The advent of e-commerce began mostly in 1995 with Amazon and AuctionNow (eBay). This was the beginning for payment gateways, payment aggregators and other payment support.

Since, there has been a continuous increase in demand for online purchases. It has created a substantial online payment space.

These days, online stores not only use the traditional payment gateways, but they’re also equipping themselves for future technologies. Introducing innovative payment methods, such as developing technology to embed payment-card information into the SIM card of cell phones, hardware device-based payment methods, contactless RFI based secure payment method, chip and PIN-based embedded smart cards shortly; there’s a lot to keep abreast of in the payment processing space.

Technologies Demand Improved Security

While businesses have adapted to new technological advances, they have not always applied the same level of energy into the security of those same technologies. Modern criminals recognize that an organizations desire to streamline a customers experience often dwarfs their desire to ensure it is secure. This translates into vulnerabilities being introduced, often unbeknownst to the business owner. That’s where things like PCI DSS can help.

About PCI DSS

In 2004, the payment card industry (PCI) recognized the importance of secure payment card operations and introduced global data security standards. This is referred to as the Payment Card Industry Data Security Standard, or PCI DSS, and applies to organizations that handle payment card data.

PCI provides a baseline against the Cyber Security, Information Sec, and Physical Security domains. The PCI DSS’s focus is to ensure that the Confidentiality and Integrity of the payment card data and supporting Information Systems are protected.

Why Online Stores Should Consider PCI DSS Compliance

Although PCI DSS is not law, it is a standard for all organizations handling credit card information and is mandated by the major credit card brands (i.e., Discover, Visa, MasterCard, AMEX).

Several countries and US states are starting to implement “PCI-like” laws to help protect consumers. In 2007 Minnesota enacted the “The Minnesota Plastic Card Security Act” and in 2009 Nevada enacted law that requires all businesses in its state to be compliant with PCI DSS in any instance where card information is collected.

With that in mind, there are several benefits online stores should be aware of to being PCI DSS compliant:

1. Improved Loss Prevention Foundation:

At the core of a businesses responsibility is to prevent the loss of money and company resources (e.g., customer data, proprietary information, etc..). A business, regardless of size, has a responsibility to reduce the potential security exposure and work to minimize the affects of a compromise if it does occur. Not doing so, can be costly to an organization.

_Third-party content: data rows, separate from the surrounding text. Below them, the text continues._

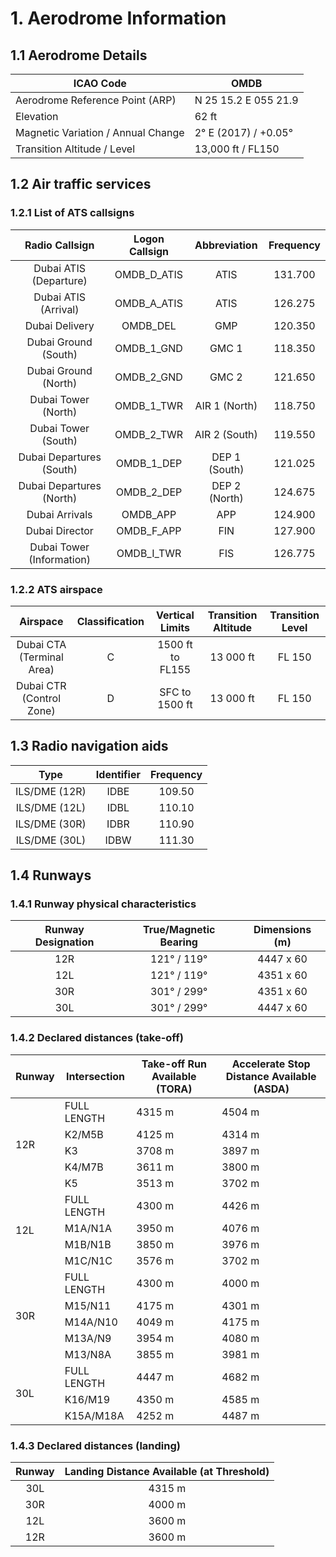 # 1. Aerodrome Information
## 1.1 Aerodrome Details
| ICAO Code                          | OMDB                 |
|------------------------------------|----------------------|
| Aerodrome Reference Point (ARP)    | N 25 15.2 E 055 21.9 |
| Elevation                          | 62 ft                |
| Magnetic Variation / Annual Change | 2° E (2017) / +0.05° |
| Transition Altitude / Level        | 13,000 ft / FL150    |

## 1.2 Air traffic services
### 1.2.1 List of ATS callsigns
| Radio Callsign              | Logon Callsign   | Abbreviation   | Frequency   |
|:---------------------------:|:----------------:|:--------------:|:-----------:|
| Dubai ATIS (Departure)      | OMDB_D_ATIS      | ATIS           | 131.700     |
| Dubai ATIS (Arrival)        | OMDB_A_ATIS      | ATIS           | 126.275     |
| Dubai Delivery              | OMDB_DEL         | GMP            | 120.350     |
| Dubai Ground (South)        | OMDB_1_GND       | GMC 1          | 118.350     |
| Dubai Ground (North)        | OMDB_2_GND       | GMC 2          | 121.650     |
| Dubai Tower (North)         | OMDB_1_TWR       | AIR 1 (North)  | 118.750     |
| Dubai Tower (South)         | OMDB_2_TWR       | AIR 2 (South)  | 119.550     |
| Dubai Departures (South)    | OMDB_1_DEP       | DEP 1 (South)  | 121.025     |
| Dubai Departures (North)    | OMDB_2_DEP       | DEP 2 (North)  | 124.675     |
| Dubai Arrivals              | OMDB_APP         | APP            | 124.900     |
| Dubai Director              | OMDB_F_APP       | FIN            | 127.900     |
| Dubai Tower (Information)   | OMDB_I_TWR       | FIS            | 126.775     |

### 1.2.2 ATS airspace
| Airspace                    | Classification   | Vertical Limits    | Transition Altitude   | Transition Level   |
|:---------------------------:|:----------------:|:------------------:|:---------------------:|:------------------:|
| Dubai CTA (Terminal Area)   | C                | 1500 ft to FL155   | 13 000 ft             | FL 150             |
| Dubai CTR (Control Zone)    | D                | SFC to 1500 ft     | 13 000 ft             | FL 150             |

## 1.3 Radio navigation aids
| Type            | Identifier   | Frequency   |
|:---------------:|:------------:|:-----------:|
| ILS/DME (12R)   | IDBE         | 109.50      |
| ILS/DME (12L)   | IDBL         | 110.10      |
| ILS/DME (30R)   | IDBR         | 110.90      |
| ILS/DME (30L)   | IDBW         | 111.30      |

## 1.4 Runways
### 1.4.1 Runway physical characteristics
| Runway Designation   | True/Magnetic Bearing     | Dimensions (m)   |
|:--------------------:|:-------------------------:|:----------------:|
| 12R                  | 121° / 119°               | 4447 x 60        |
| 12L                  | 121° / 119°               | 4351 x 60        |
| 30R                  | 301° / 299°               | 4351 x 60        |
| 30L                  | 301° / 299°               | 4447 x 60        |

### 1.4.2 Declared distances (take-off)
<table><thead>
  <tr>
    <th>Runway</th>
    <th>Intersection</th>
    <th>Take-off Run Available (TORA)</th>
    <th>Accelerate Stop Distance Available (ASDA)</th>
  </tr></thead>
<tbody>
  <tr>
    <td rowspan="5">12R</td>
    <td>FULL LENGTH</td>
    <td>4315 m</td>
    <td>4504 m</td>
  </tr>
  <tr>
    <td>K2/M5B</td>
    <td>4125 m</td>
    <td>4314 m</td>
  </tr>
  <tr>
    <td>K3</td>
    <td>3708 m</td>
    <td>3897 m</td>
  </tr>
  <tr>
    <td>K4/M7B</td>
    <td>3611 m </td>
    <td>3800 m</td>
  </tr>
  <tr>
    <td>K5</td>
    <td>3513 m</td>
    <td>3702 m</td>
  </tr>
  <tr>
    <td rowspan="4">12L</td>
    <td>FULL LENGTH</td>
    <td>4300 m</td>
    <td>4426 m</td>
  </tr>
  <tr>
    <td>M1A/N1A</td>
    <td>3950 m</td>
    <td>4076 m</td>
  </tr>
  <tr>
    <td>M1B/N1B</td>
    <td>3850 m</td>
    <td>3976 m</td>
  </tr>
  <tr>
    <td>M1C/N1C</td>
    <td>3576 m</td>
    <td>3702 m</td>
  </tr>
  <tr>
    <td rowspan="5">30R</td>
    <td>FULL LENGTH</td>
    <td>4300 m</td>
    <td>4000 m</td>
  </tr>
  <tr>
    <td>M15/N11</td>
    <td>4175 m</td>
    <td>4301 m</td>
  </tr>
  <tr>
    <td>M14A/N10</td>
    <td>4049 m</td>
    <td>4175 m</td>
  </tr>
  <tr>
    <td>M13A/N9</td>
    <td>3954 m</td>
    <td>4080 m</td>
  </tr>
  <tr>
    <td>M13/N8A</td>
    <td>3855 m </td>
    <td>3981 m</td>
  </tr>
  <tr>
    <td rowspan="3">30L</td>
    <td>FULL LENGTH</td>
    <td>4447 m</td>
    <td>4682 m</td>
  </tr>
  <tr>
    <td>K16/M19</td>
    <td>4350 m</td>
    <td>4585 m</td>
  </tr>
  <tr>
    <td>K15A/M18A</td>
    <td>4252 m</td>
    <td>4487 m</td>
  </tr>
</tbody></table>

### 1.4.3 Declared distances (landing)
| Runway | Landing Distance Available (at Threshold) |
|:------:|:-----------------------------------------:|
|   30L  |                   4315 m                  |
|   30R  |                   4000 m                  |
|   12L  |                   3600 m                  |
|   12R  |                   3600 m                  |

For example, a compromise that includes a customer sensitive card information can lead to significant regulatory fines. These fines currently vary between $5000 to $100,000 per month until the merchants become PCI DSS compliant. It can also include being banned by various card providers.

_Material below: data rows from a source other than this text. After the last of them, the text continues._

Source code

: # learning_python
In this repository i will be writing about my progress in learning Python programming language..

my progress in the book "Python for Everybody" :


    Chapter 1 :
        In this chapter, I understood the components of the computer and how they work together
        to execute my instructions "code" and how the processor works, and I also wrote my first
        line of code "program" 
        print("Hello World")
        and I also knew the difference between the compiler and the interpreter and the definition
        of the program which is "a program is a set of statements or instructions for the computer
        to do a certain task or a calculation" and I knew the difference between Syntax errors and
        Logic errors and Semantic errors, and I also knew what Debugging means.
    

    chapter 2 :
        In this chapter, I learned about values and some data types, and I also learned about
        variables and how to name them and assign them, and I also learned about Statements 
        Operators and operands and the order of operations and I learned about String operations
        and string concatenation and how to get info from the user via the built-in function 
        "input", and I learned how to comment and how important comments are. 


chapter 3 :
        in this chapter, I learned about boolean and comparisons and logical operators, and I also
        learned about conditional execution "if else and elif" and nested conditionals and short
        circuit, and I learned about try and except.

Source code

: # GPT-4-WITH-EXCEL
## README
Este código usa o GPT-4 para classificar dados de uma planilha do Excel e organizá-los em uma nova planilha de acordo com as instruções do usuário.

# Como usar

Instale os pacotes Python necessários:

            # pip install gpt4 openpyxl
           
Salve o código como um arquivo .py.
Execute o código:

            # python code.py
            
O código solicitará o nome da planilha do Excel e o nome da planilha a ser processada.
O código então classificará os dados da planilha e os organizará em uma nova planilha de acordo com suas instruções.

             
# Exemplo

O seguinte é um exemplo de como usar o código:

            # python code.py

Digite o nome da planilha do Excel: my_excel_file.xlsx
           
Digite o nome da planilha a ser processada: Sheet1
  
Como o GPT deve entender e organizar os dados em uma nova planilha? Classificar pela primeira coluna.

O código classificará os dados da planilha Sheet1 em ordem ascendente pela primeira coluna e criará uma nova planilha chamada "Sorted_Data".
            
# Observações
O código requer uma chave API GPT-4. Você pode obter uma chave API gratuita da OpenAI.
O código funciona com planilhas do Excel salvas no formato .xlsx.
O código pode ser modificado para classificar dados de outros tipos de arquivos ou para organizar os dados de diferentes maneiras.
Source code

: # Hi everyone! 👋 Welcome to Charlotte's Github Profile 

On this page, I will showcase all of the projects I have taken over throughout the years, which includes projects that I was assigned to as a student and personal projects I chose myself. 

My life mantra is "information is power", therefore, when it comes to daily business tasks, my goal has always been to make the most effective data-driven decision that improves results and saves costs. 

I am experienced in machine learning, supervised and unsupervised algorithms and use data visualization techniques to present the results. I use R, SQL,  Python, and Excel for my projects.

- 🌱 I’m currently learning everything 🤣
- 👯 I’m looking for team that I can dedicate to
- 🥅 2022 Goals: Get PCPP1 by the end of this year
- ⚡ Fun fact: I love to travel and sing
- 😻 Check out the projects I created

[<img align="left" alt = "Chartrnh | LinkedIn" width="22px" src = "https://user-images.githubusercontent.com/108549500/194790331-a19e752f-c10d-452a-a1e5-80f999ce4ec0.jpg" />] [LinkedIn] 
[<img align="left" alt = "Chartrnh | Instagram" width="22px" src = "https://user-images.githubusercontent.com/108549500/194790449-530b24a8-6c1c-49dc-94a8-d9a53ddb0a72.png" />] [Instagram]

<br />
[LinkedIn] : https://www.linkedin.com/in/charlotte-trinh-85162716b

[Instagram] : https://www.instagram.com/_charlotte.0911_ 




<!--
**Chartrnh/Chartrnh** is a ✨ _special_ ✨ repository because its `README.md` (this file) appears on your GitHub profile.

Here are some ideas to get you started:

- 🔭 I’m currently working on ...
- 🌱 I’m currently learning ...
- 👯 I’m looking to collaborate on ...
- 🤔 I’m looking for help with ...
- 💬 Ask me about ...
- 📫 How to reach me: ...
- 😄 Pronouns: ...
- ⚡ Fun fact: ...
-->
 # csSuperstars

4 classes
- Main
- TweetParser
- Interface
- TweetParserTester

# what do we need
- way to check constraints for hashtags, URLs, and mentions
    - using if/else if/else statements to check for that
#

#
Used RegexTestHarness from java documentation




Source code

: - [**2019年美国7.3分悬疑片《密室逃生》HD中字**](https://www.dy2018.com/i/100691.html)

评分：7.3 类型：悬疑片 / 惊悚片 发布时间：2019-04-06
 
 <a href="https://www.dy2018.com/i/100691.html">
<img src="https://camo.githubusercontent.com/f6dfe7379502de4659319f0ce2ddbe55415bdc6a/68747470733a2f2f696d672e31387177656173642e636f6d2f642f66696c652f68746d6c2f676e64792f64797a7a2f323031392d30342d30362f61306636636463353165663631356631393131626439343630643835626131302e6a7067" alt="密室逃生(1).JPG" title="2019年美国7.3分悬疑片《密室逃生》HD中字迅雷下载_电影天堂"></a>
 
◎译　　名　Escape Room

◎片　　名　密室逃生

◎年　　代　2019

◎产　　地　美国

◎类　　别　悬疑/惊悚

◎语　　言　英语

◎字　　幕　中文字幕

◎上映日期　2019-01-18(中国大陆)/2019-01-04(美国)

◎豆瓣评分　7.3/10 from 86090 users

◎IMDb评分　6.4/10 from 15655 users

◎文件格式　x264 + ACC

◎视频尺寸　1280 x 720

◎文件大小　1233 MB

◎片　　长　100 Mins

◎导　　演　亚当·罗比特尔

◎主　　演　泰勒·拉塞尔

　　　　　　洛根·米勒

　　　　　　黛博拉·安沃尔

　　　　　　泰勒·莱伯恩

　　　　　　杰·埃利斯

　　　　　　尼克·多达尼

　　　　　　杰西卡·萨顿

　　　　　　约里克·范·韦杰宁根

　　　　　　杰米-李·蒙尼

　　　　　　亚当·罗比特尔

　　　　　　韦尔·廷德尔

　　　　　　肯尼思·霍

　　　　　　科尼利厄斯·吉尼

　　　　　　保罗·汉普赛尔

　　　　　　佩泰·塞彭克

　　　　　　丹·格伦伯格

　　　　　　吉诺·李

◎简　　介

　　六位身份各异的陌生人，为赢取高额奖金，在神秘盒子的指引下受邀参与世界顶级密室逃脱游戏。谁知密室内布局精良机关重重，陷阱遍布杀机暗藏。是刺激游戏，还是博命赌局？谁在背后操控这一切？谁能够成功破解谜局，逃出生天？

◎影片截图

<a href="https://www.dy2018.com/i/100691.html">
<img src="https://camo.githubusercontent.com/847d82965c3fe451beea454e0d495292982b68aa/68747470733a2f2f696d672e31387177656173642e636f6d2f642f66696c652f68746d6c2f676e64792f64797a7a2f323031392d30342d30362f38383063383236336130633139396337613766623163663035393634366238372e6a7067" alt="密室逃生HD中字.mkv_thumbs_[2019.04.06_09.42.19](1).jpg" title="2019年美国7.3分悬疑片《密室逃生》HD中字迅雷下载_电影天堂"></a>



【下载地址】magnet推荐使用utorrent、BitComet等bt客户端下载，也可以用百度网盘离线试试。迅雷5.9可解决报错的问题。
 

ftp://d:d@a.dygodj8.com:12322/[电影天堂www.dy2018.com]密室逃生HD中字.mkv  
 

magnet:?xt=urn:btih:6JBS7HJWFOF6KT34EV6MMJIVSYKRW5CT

Failure to prioritize things like a data protection program increases the risk of a compromise of personal data processing operations.

Some other potential business costs may include the following:

• Forensic Investigation Costs;
• Non-level one merchant gets defaulted to a level one merchant (ie.., it results in yearly onsite audits);
• Merchant may be charged for card reissue;
• Loss of ability to accept payment cards;
• Increase transaction costs;
• Removed from listing by payment brands;

Depending on how you look at your business, the cost savings could be interpreted as a return on security investments (ROSI) but in the world of security we prefer to think of it more as minimizing and improving loss prevention strategy.

2. Reducing Reputational Damage Control:

Many businesses have fallen victim to data breaches. A few high dollar value data breach cases were reported for Canva, Target, eBay, Equifax, LinkedIn, MySpace, Yahoo.

In early October of 2013, Brian Krebs, a security blogger, reported (https://krebsonsecurity.com/2013/10/adobe-breach-impacted-at-least-38-million-users/) that the data breach at Adobe “appears to include more than 150 million username and hashed password pairs taken from Adobe.” This had also exposed customer names, IDs, passwords and payment information.

Within a couple of years, Adobe had to agree to pay millions in legal fees and settlement claims of violating the Customer Records Act and unfair business practices. 

It was a breach of customers’ trust, which resulted in significant brand damage, directly impacting their share price and brand.

Given that payment card data is deemed personal data, and most data privacy legislation requires that businesses notify the affected people and the regulators, a public notice had to be sent out in this case.

Setting a “company-level tone” of security by default/security by design is an attempt toward protection against such data breaches.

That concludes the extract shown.